71 year old presents with 4/52 palpitations on exertion. Seen 2 weeks ago, TSH was high, so thyroxine increased from 75mcg to 100mcg. Symptoms have since improved. ECG showed sinus bradycardia. Awaiting cardiology appointment. Recent bloods showed eGFR 56 and macrocytosis (no anaemia) but otherwise NAD.

a) What does eGFR 56 mean (chronic) and how would you counsel patients about this?
b) Diagnosing CKD
c) Initial investigations in CKD
d) Monitoring and management of CKD
e) When should TFTs be repeated?
f) What are the causes of macrocytosis?

A

a) CKD stage 3A. Tell patients that their kidneys are ageing, and functioning at around 50%, but that this is the same as a healthy young person who’s donated a kidney
b) >3 months of eGFR <60 (with or without signs of kidney damage) or signs of kidney damage e.g. albuminuria, electrolyte abnormalities (with or without reduced eGFR)

c) - Initial investigations: UEs, FBC (?anaemia), urine dip (+/- ACR)
- If atage 4/5: bone profile, vit D, etc.
- If obstructive cause suspected - renal USS

d) - Control BP (if kidney damage or diabetic - aim for <130/80)
- Primary CVD prevention with statin (NOT aspirin - only secondary prevention now)
- Avoid NSAIDs, advise good fluid management and lifestyle advice
- Influenza and pneumococcal vaccines

2
Q

63 year old male, 10 day history of left leg and back pain. Leg suddenly felt cold when lifting heavy fishing equipment. This evolved to dull ache in left leg, foot and lower back. Worse when sitting down, helped by gentle exercise. Taking 2x co-codamol QDS and ice packs have helped. Some constipation over past week but no other red flags. History of lymphoma 2005.

a) Examination - main points to record for: i) PVD, ii) DVT, iii) Sciatica
b) What is the likely cause of constipation here?
c) 2 main risk factors for PVD
d) Likely cause here - what makes this more likely?
e) Investigations to rule out sinister cause

A

a) i) PVD - CRT, colour, pulses
ii) DVT - erythema, tenderness, swelling, distended veins
iii) Sciatica - SLR, femoral stretch, power

b) Co-codamol.
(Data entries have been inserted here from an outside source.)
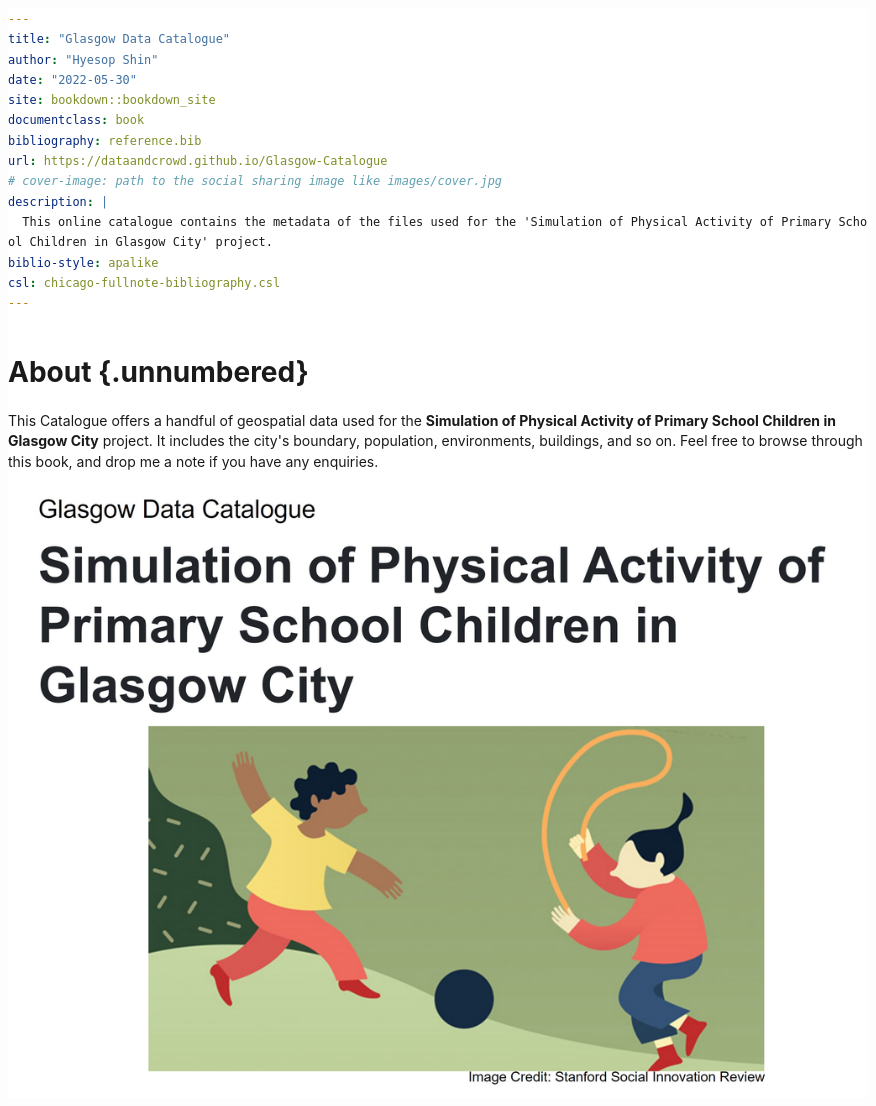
 ```yaml
---
title: "Glasgow Data Catalogue"
author: "Hyesop Shin"
date: "2022-05-30"
site: bookdown::bookdown_site
documentclass: book
bibliography: reference.bib
url: https://dataandcrowd.github.io/Glasgow-Catalogue
# cover-image: path to the social sharing image like images/cover.jpg
description: |
  This online catalogue contains the metadata of the files used for the 'Simulation of Physical Activity of Primary School Children in Glasgow City' project.
biblio-style: apalike
csl: chicago-fullnote-bibliography.csl
---
```


# About {.unnumbered}

This Catalogue offers a handful of geospatial data used for the **Simulation of Physical Activity of Primary School Children in Glasgow City** project. It includes the city's boundary, population, environments, buildings, and so on. Feel free to browse through this book, and drop me a note if you have any enquiries.


<img src="images/cover.jpg" width="100%" />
Ask about any incontinence
c) Smoking and diabetes
d) Muscular - piriformis syndrome (spasm irritating sciatic nerve). More likely due to exacerbation according to position and history of heavy lifting.

e) PVD - HbA1c, lipids
Lymphoma - FBC and CRP

3
Q

Peripheral arterial disease.

a) 2 biggest risk factors
b) Diagnosis - cutoffs
c) Suspect PAD when…?
d) 5 Ps of acute limb ischaemia
e) Management of IC
f) Management of critical limb ischaemia

A

a) Smoking and diabetes
b) ABPI: <0.9 = PAD; <0.5 = critical limb ischaemia

c) - Progressive development of a cramp-like pain in the calf on walking or unexplained foot pain at rest (worse at night).
- There are non-healing wounds on the lower limb.
- Peripheral pulses are absent or hard to feel.

d) Pain, perishing cold, pallor, paraesthesia, pulseless

e) - Smoking cessation, exercise programme, manage CVD risk (statins, BP, aspirin, lifestyle, diabetes control)
- If these fail to control symptoms - vascular referral for angioplasty

f) Urgent vascular referral

4
Q

82 year old male presents with 3 year history of pain in both hands, numbness and paraesthesia. He now struggles to grip cutlery, play golf or drive. Sometimes wakes in the night with pain, especially if wrist is flexed.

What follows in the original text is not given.